The new group will look at ways in which machine learning and artificial intelligence (AI) can improve network management and be co-chaired by Germany's Deutsche Telekom AG (NYSE: DT) and Spain's Telefónica, said Axel Clauberg, the vice president of aggregation, transport and IP for Deutsche Telekom, during a keynote presentation.
"This is about how machine learning is applied to network management and how artificial intelligence can be used," Clauberg told conference attendees.
Launched in early 2016, the Telecom Infra Project (TIP) aims to spur innovation in the network equipment market and lower technology costs through the use of open technologies and by fostering collaboration between its members, which include operators, established vendors and a growing number of network startups.
Facebook hopes that lower-cost technologies will be used to provide connectivity in underserved regions, giving it access to more potential users, while some telcos appear to have joined TIP out of frustration with their traditional suppliers.
Operators have previously complained that vendors tie them to long and expensive contracts and about the lack of interoperability between products from different suppliers.
They hope to put pressure on those vendors by teaming up with startups and taking greater advantage of open source technologies. (See TIP Players Voice Open Source Misgivings.)
While few details are currently available about the new AI working group, its formation clearly reflects growing interest in the potential of machine learning.
Telcos are increasingly eager to "automate" their networks and cut out the need for human intervention. With so-called "zero-touch" capabilities, they would be able to make changes without relying on technicians.
"When something goes wrong you have an engineer touching the issue and that by default takes time to sort out," said Peter Konings, the head of product development in Europe for US-based Verizon Communications Inc. (NYSE: VZ), during a panel discussion here on Tuesday.
Arash Ashouriha, Deutsche Telekom's deputy chief technology officer, this week said the operator's ultimate goal was to build networks that could function with "no human involvement," arguing that "brutal automation" was the only way the company would be able to succeed in future.
Those comments and the formation of a working group on machine learning will fuel concern about the impact that automation and AI could have on jobs in the telecom sector.
While some analysts have downplayed the automation threat, arguing that many employees will simply get redeployed on other tasks, some operators are reportedly looking to use automation to cut their employee count by 50% or more. (See The Revolution Will Be Automated .)
But Clauberg says that Deutsche Telekom's current priority is to "get better at finding radical approaches to capital efficiency."
The volumes of traffic on its networks continue to rise exponentially just as average revenues per user keep falling, he complains.

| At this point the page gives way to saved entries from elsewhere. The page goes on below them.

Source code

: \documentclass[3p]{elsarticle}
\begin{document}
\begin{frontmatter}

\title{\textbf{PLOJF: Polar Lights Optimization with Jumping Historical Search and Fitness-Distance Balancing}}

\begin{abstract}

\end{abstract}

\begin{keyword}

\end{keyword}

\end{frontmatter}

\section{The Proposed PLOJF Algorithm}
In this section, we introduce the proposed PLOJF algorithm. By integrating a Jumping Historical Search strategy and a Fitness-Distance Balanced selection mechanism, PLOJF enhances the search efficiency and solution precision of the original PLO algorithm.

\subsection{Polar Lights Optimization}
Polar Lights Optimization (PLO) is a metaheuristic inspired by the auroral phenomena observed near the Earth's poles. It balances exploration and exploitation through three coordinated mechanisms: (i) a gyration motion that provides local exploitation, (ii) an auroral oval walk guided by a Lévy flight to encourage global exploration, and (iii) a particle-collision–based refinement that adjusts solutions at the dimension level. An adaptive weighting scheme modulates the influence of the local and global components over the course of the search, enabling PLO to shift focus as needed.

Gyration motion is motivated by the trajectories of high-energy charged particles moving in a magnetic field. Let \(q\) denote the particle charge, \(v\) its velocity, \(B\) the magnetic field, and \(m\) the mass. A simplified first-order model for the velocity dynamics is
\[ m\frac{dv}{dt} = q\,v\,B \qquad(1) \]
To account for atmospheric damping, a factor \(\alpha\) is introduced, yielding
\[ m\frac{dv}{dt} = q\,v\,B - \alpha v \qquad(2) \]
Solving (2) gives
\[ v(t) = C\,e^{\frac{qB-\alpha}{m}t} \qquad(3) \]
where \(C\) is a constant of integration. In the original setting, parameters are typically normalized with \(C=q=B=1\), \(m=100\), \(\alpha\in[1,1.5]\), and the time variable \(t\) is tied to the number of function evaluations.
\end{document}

"Five years ago we launched NFV [network functions virtualization] and we are pushing that and the cloudification of network functions heavily, but it is not enough," he said in explaining Deutsche Telekom's interest in joining TIP.
One concern is that telcos are now struggling to attract the brightest talent, with young software developers preferring to work for Internet companies such as Facebook or Google.

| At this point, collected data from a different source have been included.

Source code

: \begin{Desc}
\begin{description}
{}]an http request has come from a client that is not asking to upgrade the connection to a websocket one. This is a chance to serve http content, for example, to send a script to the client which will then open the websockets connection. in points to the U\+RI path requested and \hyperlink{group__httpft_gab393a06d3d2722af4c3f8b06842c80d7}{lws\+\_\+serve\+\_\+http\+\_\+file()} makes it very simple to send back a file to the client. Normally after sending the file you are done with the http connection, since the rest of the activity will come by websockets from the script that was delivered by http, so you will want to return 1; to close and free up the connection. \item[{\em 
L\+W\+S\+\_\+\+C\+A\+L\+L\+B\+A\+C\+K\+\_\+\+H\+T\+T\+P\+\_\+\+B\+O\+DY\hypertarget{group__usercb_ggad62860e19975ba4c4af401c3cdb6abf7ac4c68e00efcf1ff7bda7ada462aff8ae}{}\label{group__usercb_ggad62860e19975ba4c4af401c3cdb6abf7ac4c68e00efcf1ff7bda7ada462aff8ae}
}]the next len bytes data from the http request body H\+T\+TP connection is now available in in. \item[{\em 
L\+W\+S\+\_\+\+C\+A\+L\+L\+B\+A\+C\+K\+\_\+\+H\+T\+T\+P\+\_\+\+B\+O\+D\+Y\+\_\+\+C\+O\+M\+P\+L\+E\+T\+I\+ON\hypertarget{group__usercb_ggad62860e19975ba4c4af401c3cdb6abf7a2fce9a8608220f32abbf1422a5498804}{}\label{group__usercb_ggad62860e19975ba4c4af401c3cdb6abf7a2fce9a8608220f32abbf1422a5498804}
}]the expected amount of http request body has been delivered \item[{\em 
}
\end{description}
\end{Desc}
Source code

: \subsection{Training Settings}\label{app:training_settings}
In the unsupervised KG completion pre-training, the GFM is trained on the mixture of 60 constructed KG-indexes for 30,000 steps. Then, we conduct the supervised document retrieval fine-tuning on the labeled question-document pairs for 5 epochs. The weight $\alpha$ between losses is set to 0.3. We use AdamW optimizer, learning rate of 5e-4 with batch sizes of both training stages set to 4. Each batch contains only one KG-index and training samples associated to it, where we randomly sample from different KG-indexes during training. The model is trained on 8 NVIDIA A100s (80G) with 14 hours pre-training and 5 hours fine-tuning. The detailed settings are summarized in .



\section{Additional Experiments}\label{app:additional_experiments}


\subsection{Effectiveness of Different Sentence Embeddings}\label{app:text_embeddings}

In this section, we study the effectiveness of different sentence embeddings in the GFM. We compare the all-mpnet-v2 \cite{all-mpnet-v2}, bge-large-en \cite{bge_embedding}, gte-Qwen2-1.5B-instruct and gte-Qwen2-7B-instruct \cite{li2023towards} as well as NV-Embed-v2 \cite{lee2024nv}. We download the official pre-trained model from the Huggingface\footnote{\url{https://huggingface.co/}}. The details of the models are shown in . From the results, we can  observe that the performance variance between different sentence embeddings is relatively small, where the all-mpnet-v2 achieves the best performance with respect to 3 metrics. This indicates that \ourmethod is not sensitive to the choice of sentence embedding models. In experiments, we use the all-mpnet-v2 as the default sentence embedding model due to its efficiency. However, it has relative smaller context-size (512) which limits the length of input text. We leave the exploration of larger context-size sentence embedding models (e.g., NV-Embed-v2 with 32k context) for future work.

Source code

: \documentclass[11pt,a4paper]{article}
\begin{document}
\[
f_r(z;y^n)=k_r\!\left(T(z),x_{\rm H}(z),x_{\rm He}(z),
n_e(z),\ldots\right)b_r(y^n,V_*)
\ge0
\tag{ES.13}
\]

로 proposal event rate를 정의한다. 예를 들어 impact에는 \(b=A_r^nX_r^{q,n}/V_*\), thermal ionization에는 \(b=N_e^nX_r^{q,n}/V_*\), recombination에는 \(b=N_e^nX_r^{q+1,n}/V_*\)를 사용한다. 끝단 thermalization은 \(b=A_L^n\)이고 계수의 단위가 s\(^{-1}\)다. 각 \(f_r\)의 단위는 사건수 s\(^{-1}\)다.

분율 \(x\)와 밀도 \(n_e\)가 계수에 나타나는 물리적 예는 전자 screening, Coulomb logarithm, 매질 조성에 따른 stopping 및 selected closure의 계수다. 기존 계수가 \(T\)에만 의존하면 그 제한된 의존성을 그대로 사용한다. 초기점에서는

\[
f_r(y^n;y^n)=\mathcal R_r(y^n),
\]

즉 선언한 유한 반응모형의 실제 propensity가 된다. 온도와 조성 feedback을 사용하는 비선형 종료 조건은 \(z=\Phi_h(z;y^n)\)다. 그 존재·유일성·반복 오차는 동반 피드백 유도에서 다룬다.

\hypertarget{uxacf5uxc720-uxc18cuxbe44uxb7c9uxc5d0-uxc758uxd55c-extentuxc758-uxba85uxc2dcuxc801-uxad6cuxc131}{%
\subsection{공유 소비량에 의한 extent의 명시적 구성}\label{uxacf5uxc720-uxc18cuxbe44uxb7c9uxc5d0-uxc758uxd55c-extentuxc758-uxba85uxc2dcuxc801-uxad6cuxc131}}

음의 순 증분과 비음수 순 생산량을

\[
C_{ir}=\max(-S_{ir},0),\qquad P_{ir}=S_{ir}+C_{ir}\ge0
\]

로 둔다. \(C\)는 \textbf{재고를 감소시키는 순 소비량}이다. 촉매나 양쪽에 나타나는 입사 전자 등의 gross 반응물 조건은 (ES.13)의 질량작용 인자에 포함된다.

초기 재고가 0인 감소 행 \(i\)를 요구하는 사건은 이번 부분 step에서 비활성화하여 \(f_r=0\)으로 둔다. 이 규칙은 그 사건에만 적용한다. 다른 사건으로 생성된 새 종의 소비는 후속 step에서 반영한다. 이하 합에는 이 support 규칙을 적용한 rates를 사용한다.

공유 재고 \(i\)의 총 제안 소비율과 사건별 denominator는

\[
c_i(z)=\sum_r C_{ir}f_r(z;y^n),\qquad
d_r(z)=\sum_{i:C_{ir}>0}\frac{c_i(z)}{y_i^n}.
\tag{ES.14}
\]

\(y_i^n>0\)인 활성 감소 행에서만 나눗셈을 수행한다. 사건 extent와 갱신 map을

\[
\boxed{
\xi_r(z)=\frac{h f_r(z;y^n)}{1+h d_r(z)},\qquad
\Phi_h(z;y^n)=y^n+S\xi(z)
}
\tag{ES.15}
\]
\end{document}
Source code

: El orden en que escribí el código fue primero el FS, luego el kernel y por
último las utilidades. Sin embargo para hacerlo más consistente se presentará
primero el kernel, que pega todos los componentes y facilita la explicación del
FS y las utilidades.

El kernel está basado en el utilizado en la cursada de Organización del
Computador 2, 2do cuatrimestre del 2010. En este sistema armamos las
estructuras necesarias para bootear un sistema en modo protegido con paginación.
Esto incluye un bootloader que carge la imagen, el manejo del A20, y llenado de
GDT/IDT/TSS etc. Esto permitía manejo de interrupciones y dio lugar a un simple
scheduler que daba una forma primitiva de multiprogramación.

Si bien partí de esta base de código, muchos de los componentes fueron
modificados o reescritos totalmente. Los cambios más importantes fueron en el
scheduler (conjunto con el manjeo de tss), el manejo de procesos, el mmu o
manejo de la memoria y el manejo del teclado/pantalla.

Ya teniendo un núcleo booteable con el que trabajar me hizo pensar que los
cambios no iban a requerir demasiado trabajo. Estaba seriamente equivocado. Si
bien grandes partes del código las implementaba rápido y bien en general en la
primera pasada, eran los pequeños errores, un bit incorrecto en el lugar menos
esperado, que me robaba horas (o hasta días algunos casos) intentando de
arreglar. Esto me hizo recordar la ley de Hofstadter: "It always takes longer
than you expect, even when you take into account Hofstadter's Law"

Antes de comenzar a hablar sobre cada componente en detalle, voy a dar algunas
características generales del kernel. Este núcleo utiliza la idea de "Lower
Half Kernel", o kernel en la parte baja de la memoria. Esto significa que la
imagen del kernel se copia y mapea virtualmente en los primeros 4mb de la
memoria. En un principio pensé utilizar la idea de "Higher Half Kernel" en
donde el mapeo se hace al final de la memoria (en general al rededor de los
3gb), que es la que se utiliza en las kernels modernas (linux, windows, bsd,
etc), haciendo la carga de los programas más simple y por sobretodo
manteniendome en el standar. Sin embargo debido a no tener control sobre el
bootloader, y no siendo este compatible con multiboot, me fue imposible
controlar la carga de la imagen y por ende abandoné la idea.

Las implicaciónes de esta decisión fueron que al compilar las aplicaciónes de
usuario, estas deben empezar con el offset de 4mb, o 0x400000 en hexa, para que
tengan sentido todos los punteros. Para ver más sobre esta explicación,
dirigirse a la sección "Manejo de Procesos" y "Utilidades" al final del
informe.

TIP can help to address that problem by bringing network operators together with startups. Through a program called the TIP Ecosystem Accelerator Center (TEAC), it is now providing telco support and even venture capital (VC) funding support to a number of startups.
"We've been talking to VCs recently and expect them to bring more money in," said Clauberg.
TIP has now opened three TEAC facilities globally and plans to open a fourth in Germany later this year. France's Orange is playing the role of telco "host" in Paris, while BT and SK Telecom are doing the same in London and Seoul respectively. Deutsche Telekom will host the TEAC in Germany.
In the UK, VCs have already made commitments to invest a total of $170 million in TIP startups, while in France they plan to invest $115 million, said Clauberg. (See UK's Zeetta Eyes £125M in TIP Funding and Orange, VCs Commit $113M to Network Startups as 'Black Box' Frustration Mounts.)